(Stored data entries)
* * *

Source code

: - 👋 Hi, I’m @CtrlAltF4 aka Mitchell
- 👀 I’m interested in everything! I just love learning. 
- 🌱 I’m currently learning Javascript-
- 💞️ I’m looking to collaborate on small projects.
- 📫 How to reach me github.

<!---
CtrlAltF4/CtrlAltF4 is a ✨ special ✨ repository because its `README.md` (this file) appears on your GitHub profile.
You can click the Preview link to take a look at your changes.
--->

* * *

WHAT TO WORK ON. With "learning" as the string to match, show every line of the entries above that has it.

EXERCISE OUTPUT.
- 👀 I’m interested in everything! I just love learning. 
- 🌱 I’m currently learning Javascript-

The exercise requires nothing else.